[[ Extracted data open ]]

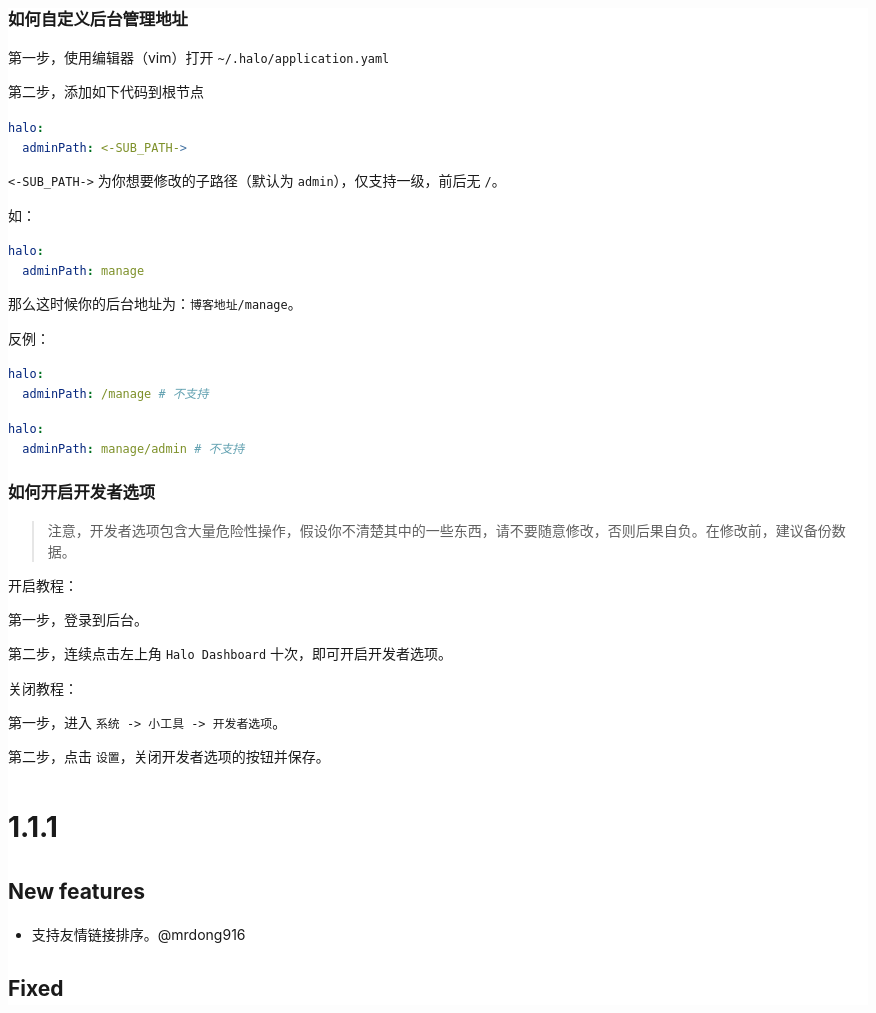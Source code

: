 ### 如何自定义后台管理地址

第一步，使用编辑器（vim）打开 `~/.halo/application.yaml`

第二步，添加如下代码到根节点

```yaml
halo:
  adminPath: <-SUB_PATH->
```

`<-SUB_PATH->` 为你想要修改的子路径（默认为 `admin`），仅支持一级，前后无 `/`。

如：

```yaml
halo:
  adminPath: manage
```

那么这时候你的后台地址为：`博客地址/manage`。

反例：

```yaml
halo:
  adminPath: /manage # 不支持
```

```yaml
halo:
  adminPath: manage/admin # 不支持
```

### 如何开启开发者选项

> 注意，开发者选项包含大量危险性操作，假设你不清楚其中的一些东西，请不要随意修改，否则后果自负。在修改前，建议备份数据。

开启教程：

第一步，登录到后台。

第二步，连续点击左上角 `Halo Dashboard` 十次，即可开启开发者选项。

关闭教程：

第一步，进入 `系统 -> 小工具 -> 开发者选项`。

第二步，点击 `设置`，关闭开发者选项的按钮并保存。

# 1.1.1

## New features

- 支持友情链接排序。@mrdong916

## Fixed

[[ Extracted data closed ]]
[[ Extracted data open ]]

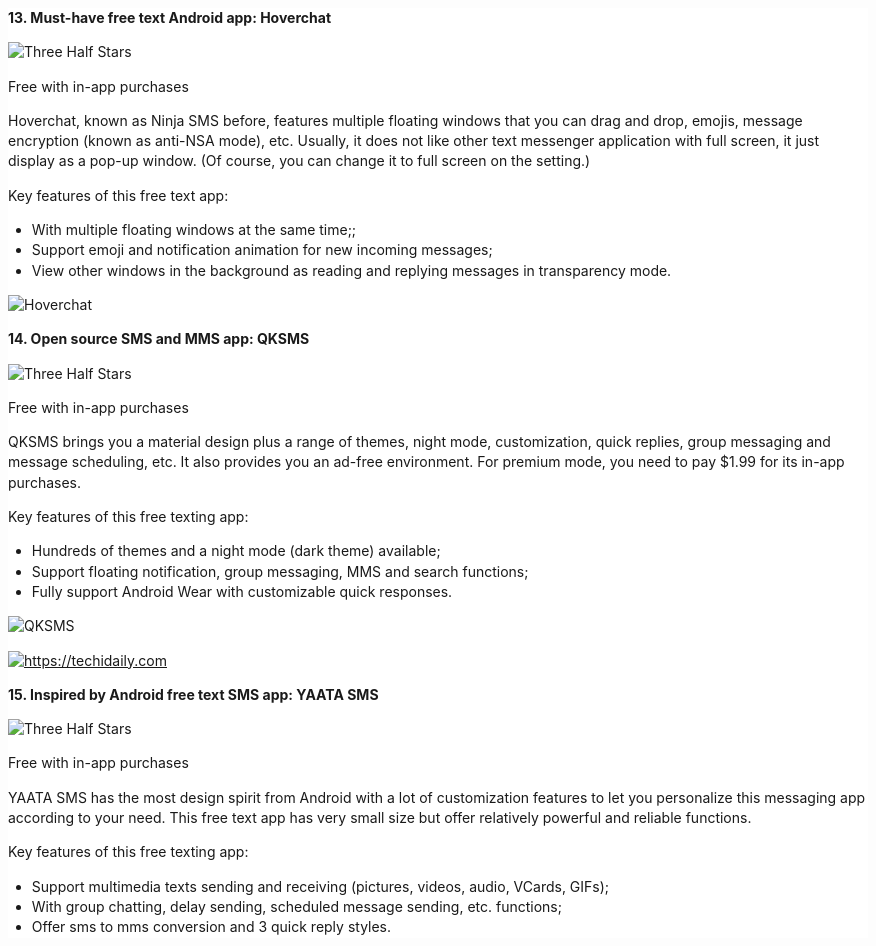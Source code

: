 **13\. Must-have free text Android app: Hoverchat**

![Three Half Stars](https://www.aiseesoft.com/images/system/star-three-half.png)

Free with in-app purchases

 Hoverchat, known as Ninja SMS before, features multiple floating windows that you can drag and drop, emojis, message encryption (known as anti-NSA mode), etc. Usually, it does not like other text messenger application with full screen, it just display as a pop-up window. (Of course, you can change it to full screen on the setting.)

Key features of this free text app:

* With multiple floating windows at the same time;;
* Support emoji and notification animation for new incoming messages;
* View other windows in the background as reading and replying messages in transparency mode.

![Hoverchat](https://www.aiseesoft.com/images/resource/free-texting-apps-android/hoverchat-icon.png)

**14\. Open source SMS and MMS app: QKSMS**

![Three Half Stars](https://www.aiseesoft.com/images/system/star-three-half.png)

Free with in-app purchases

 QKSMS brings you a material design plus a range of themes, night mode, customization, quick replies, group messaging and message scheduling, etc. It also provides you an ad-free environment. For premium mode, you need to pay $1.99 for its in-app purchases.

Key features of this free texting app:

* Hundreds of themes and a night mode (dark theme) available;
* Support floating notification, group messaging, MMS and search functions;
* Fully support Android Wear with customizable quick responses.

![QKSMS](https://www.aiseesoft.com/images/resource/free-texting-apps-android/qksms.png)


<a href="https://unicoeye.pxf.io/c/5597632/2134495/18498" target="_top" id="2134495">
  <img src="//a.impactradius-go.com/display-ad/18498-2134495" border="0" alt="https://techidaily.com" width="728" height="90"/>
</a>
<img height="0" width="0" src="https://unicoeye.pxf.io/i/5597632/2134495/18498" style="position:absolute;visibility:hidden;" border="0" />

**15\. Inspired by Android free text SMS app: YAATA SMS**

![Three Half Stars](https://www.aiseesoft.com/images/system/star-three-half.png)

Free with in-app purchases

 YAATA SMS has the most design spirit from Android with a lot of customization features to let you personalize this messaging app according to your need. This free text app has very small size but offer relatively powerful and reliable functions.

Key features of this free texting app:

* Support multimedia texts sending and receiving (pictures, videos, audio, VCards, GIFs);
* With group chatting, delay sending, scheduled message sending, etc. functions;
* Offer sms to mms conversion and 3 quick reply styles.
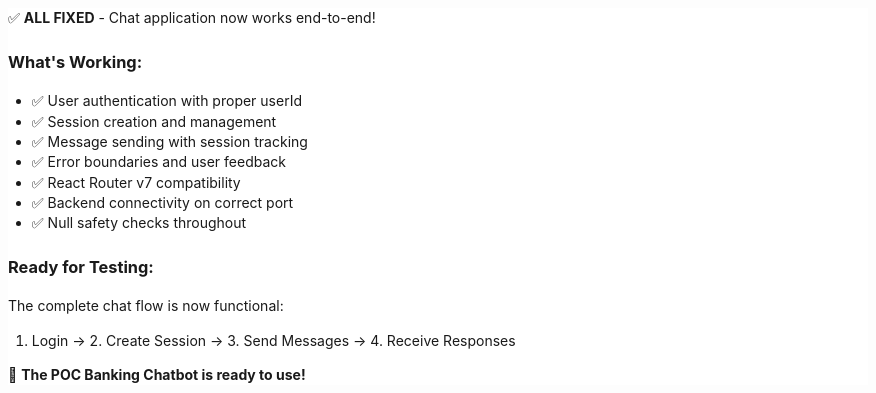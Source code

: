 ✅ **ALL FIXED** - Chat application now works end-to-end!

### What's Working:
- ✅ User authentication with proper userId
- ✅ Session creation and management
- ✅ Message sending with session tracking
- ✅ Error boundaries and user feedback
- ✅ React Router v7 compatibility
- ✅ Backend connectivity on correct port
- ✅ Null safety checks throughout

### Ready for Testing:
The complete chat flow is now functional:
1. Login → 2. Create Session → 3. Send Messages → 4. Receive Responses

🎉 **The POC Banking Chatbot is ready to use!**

[[ Extracted data closed ]]

Go line by line through the entries above and tally those that hold the word "YAATA"; give the tally alone.

2